• [Saved data entries]:
══════
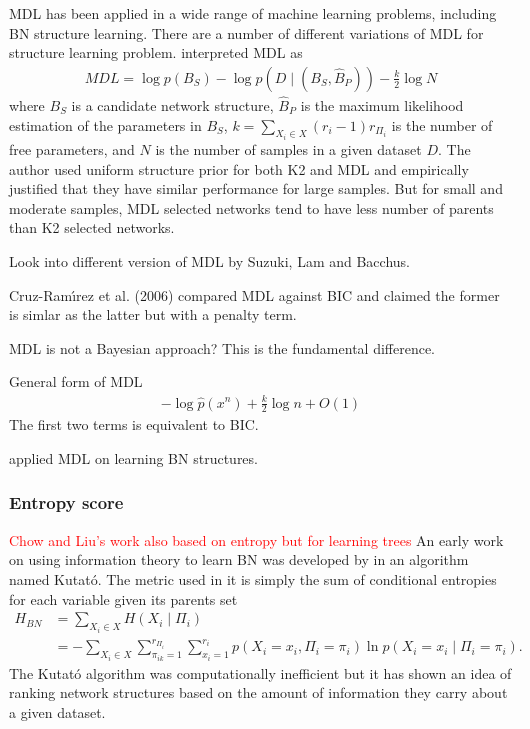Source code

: MDL has been applied in a wide range of machine learning problems, including BN structure learning. There are a number of different variations of MDL for structure learning problem. \cite{bouckaert1994properties} interpreted MDL as 
\begin{align*}
MDL = \log p(B_S) - \log p(D \mid (B_S, \hat{B}_P)) - \frac{k}{2} \log N
\end{align*}
where $B_S$ is a candidate network structure, $\hat{B}_P$ is the maximum likelihood estimation of the parameters in $B_S$, $k=\sum_{X_i \in X} (r_i-1)r_{\Pi_i}$ is the number of free parameters, and $N$ is the number of samples in a given dataset $D$. The author used uniform structure prior for both K2 and MDL and empirically justified that they have similar performance for large samples. But for small and moderate samples, MDL selected networks tend to have less number of parents than K2 selected networks. 

\cite{cruz2006good} 

Look into different version of MDL by Suzuki, Lam and Bacchus. 

Cruz-Ramı́rez et al. (2006) compared MDL against BIC and claimed the former is simlar as the latter but with a penalty term. 

MDL is not a Bayesian approach? This is the fundamental difference. 

General form of MDL 
\begin{align*}
-\log \hat{p}(x^n) + \frac{k}{2}\log n + O(1)
\end{align*}
The first two terms is equivalent to BIC. 

\cite{lam1994learning} applied MDL on learning BN structures. 

\subsubsection{Entropy score}
\textcolor{red}{Chow and Liu's work also based on entropy but for learning trees} An early work on using information theory to learn BN was developed by \cite{herskovits1990entropy} in an algorithm named Kutat\'{o}. The metric used in it is simply the sum of conditional entropies for each variable given its parents set
\begin{align}
\label{eq:herskovitsentropy}
H_{BN} &= \sum_{X_i \in X} H(X_i \mid \Pi_i) \nonumber \\
&= -\sum_{X_i \in X} \sum_{\pi_{ik}=1}^{r_{\Pi_i}} \sum_{x_i = 1}^{r_i} p(X_i = x_i, \Pi_i = \pi_i) \ln p(X_i =x_i \mid \Pi_i = \pi_i).
\end{align}
The Kutat\'{o} algorithm was computationally inefficient but it has shown an idea of ranking network structures based on the amount of information they carry about a given dataset. 


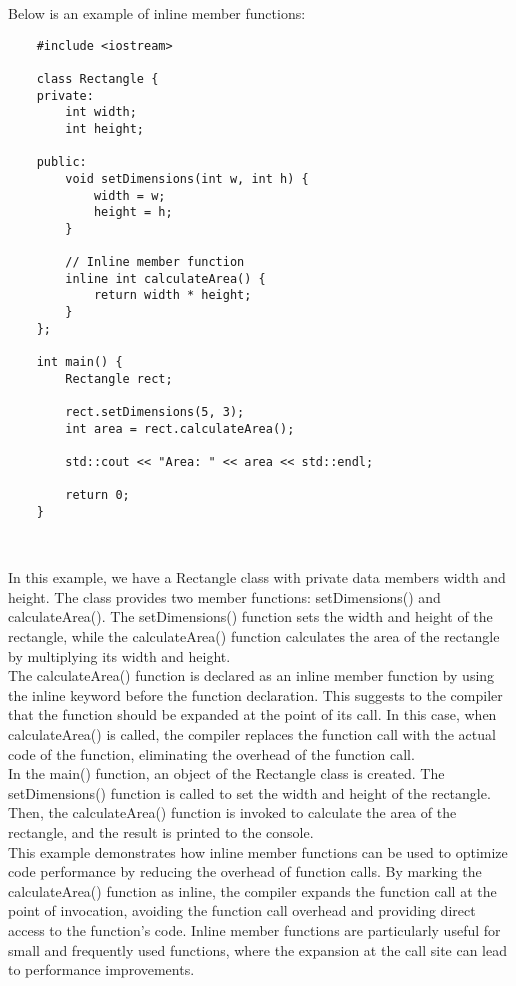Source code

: \begin{solution}
    Below is an example of inline member functions: \\
    \horizontalline
    \begin{verbatim}
    #include <iostream>

    class Rectangle {
    private:
        int width;
        int height;
        
    public:
        void setDimensions(int w, int h) {
            width = w;
            height = h;
        }
        
        // Inline member function
        inline int calculateArea() {
            return width * height;
        }
    };
    
    int main() {
        Rectangle rect;
        
        rect.setDimensions(5, 3);
        int area = rect.calculateArea();
        
        std::cout << "Area: " << area << std::endl;
        
        return 0;
    }        
    \end{verbatim} \\
    \horizontalline

    In this example, we have a Rectangle class with private data members width and height. The class provides two member functions: setDimensions() and calculateArea(). The setDimensions() function sets the width 
    and height of the rectangle, while the calculateArea() function calculates the area of the rectangle by multiplying its width and height. \\

    \noindent The calculateArea() function is declared as an inline member function by using the inline keyword before the function declaration. This suggests to the compiler that the function should be expanded 
    at the point of its call. In this case, when calculateArea() is called, the compiler replaces the function call with the actual code of the function, eliminating the overhead of the function call. \\

    \noindent In the main() function, an object of the Rectangle class is created. The setDimensions() function is called to set the width and height of the rectangle. Then, the calculateArea() function is invoked 
    to calculate the area of the rectangle, and the result is printed to the console. \\

    \noindent This example demonstrates how inline member functions can be used to optimize code performance by reducing the overhead of function calls. By marking the calculateArea() function as inline, the compiler 
    expands the function call at the point of invocation, avoiding the function call overhead and providing direct access to the function's code. Inline member functions are particularly useful for small and frequently 
    used functions, where the expansion at the call site can lead to performance improvements. \\
\end{solution}

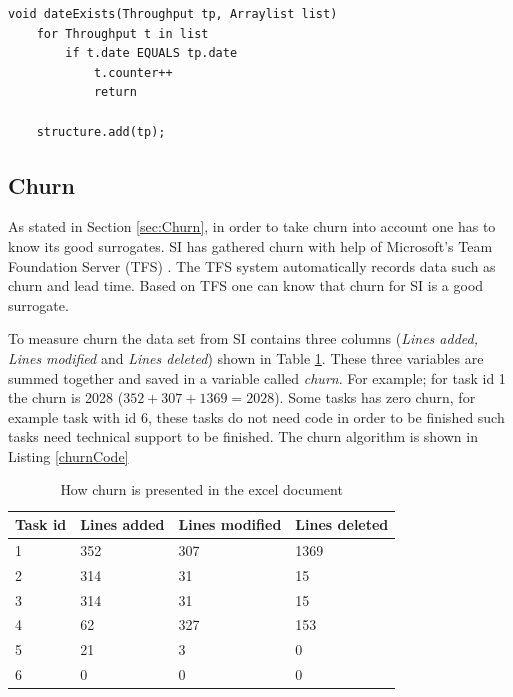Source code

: \documentclass[UKenglish]{ifimaster}  %
\begin{document}
\begin{minipage}{\textwidth}
\begin{lstlisting}[caption=Pseudocode example of how throughput is measured, label=throughputCode]
void dateExists(Throughput tp, Arraylist list)
	for Throughput t in list
		if t.date EQUALS tp.date
			t.counter++
			return
			
	structure.add(tp);
\end{lstlisting}
 \end{minipage}


\subsection{Churn}
\label{sec:churn}
As stated in Section \ref{sec:Churn}, in order to take churn into account one has to know its good surrogates. SI has gathered churn with help of Microsoft's Team Foundation Server (TFS) \parencite{Dag}. The TFS system automatically records data such as churn and lead time. Based on TFS one can know that churn for SI is a good surrogate.

To measure churn the data set from SI contains three columns (\textit{Lines added, Lines modified} and \textit{Lines deleted}) shown in Table \ref{table:churn}. These three variables are summed together and saved in a  variable called \textit{churn}.  For example; for task id 1 the churn is 2028 ($352+307+1369 = 2028$). Some tasks has zero churn, for example task with id 6, these tasks do not need code in order to be finished such tasks need technical support to be finished. The churn algorithm is shown in Listing \ref{churnCode}

\begin{table}[!ht]
\begin{center}
    \begin{tabular}{| l | l | l | l |}
    \hline
\bf{Task id} & \bf{Lines added} & \bf{Lines modified}  & \bf{Lines deleted} \\ \hline
1&352&307&1369\\ \hline
2&314 & 31 & 15 \\ \hline
3&314&31 & 15\\ \hline
4&62&327&153 \\ \hline
5&21&3&0 \\ \hline
6&0&0&0 \\ \hline
\end{tabular}
\caption{How churn is presented in the excel document}
\label{table:churn} %
\end{center}
\end{table}
\end{document}
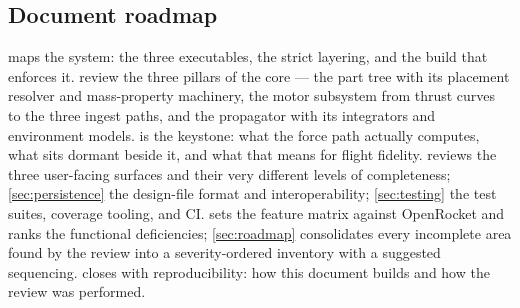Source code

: \subsection{Document roadmap}

 maps the system: the three executables, the strict layering, and the
build that enforces it.  review the three pillars of
the core --- the part tree with its placement resolver and mass-property machinery, the
motor subsystem from thrust curves to the three ingest paths, and the propagator with its
integrators and environment models.  is the keystone: what the force path
actually computes, what sits dormant beside it, and what that means for flight fidelity.
 reviews the three user-facing surfaces and their very different
levels of completeness; \cref{sec:persistence} the design-file format and
interoperability; \cref{sec:testing} the test suites, coverage tooling, and CI.
 sets the feature matrix against OpenRocket and ranks the
functional deficiencies; \cref{sec:roadmap} consolidates every incomplete area found by
the review into a severity-ordered inventory with a suggested sequencing. 
closes with reproducibility: how this document builds and how the review was performed.
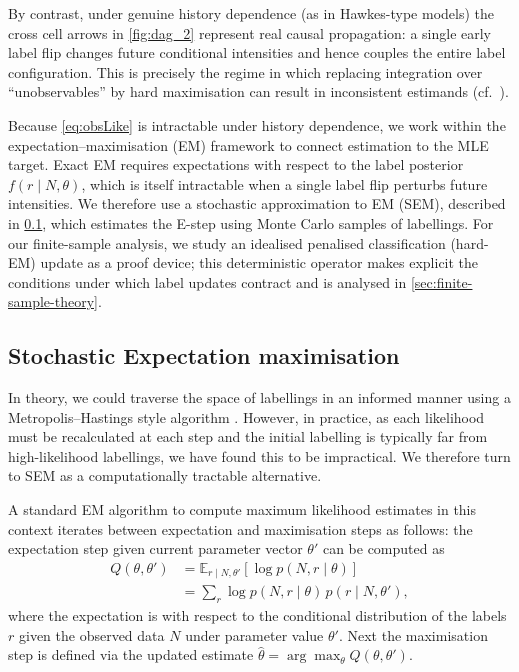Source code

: \documentclass{statsoc}
\newcommand{\bbE}{\mathbb{E}}
\newcommand{\1}{\mathbbm{1}}
\newcommand{\Nproc}{N}
\begin{document}
By contrast, under genuine history dependence (as in Hawkes-type models) the cross cell arrows in \cref{fig:dag_2} represent real causal propagation: a single early label flip changes future conditional intensities and hence couples the entire label configuration. This is precisely the regime in which replacing integration over ``unobservables'' by hard maximisation can result in inconsistent estimands (cf.\ \citet{meng2010s}). 

Because \eqref{eq:obsLike} is intractable under history dependence, we work within the expectation--maximisation (EM) framework to connect estimation to the MLE target. Exact EM requires expectations with respect to the label posterior \(f(r\mid \Nproc,\theta)\), which is itself intractable when a single label flip perturbs future intensities. We therefore use a stochastic approximation to EM (SEM), described in \cref{sec:stochEM}, which estimates the E-step using Monte Carlo samples of labellings. For our finite-sample analysis, we study an idealised penalised classification (hard-EM) update as a proof device; this deterministic operator makes explicit the conditions under which label updates contract and is analysed in \cref{sec:finite-sample-theory}.

\subsection{Stochastic Expectation maximisation}\label{sec:stochEM}



In theory, we could traverse the space of labellings in an informed manner using a Metropolis--Hastings style algorithm \citep{metropolis_1953}. However, in practice, as each likelihood must be recalculated at each step and the initial labelling is typically far from high-likelihood labellings, we have found this to be impractical. We therefore turn to SEM as a computationally tractable alternative.

A standard EM algorithm to compute maximum likelihood estimates in this context iterates between expectation and maximisation steps as follows: the expectation step given current parameter vector $\theta'$ can be computed as
	\begin{align}
	Q(\theta,\theta') 
	&= \bbE_{r \mid N, \theta'}\!\left[ \log p(N,r \mid \theta)\right] \nonumber \\
	&= \sum_{r} \log p(N,r \mid \theta)\, p(r \mid N, \theta') , \label{eq:Q}
	\end{align}
	where the expectation is with respect to the conditional distribution of the labels $r$ given the observed data $N$ under parameter value $\theta'$.
	Next the maximisation step is defined via the updated estimate
	\(
	\hat\theta = \arg\max_\theta Q(\theta,\theta').
	\)
    
\end{document}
══════
• [EXERCISE DIRECTIONS]: Write the "In theory, we" line and all later lines exactly. Stop at the end of the data.

• [RESPONSE AREA]:
In theory, we could traverse the space of labellings in an informed manner using a Metropolis--Hastings style algorithm \citep{metropolis_1953}. However, in practice, as each likelihood must be recalculated at each step and the initial labelling is typically far from high-likelihood labellings, we have found this to be impractical. We therefore turn to SEM as a computationally tractable alternative.

A standard EM algorithm to compute maximum likelihood estimates in this context iterates between expectation and maximisation steps as follows: the expectation step given current parameter vector $\theta'$ can be computed as
	\begin{align}
	Q(\theta,\theta') 
	&= \bbE_{r \mid N, \theta'}\!\left[ \log p(N,r \mid \theta)\right] \nonumber \\
	&= \sum_{r} \log p(N,r \mid \theta)\, p(r \mid N, \theta') , \label{eq:Q}
	\end{align}
	where the expectation is with respect to the conditional distribution of the labels $r$ given the observed data $N$ under parameter value $\theta'$.
	Next the maximisation step is defined via the updated estimate
	\(
	\hat\theta = \arg\max_\theta Q(\theta,\theta').
	\)
    
\end{document}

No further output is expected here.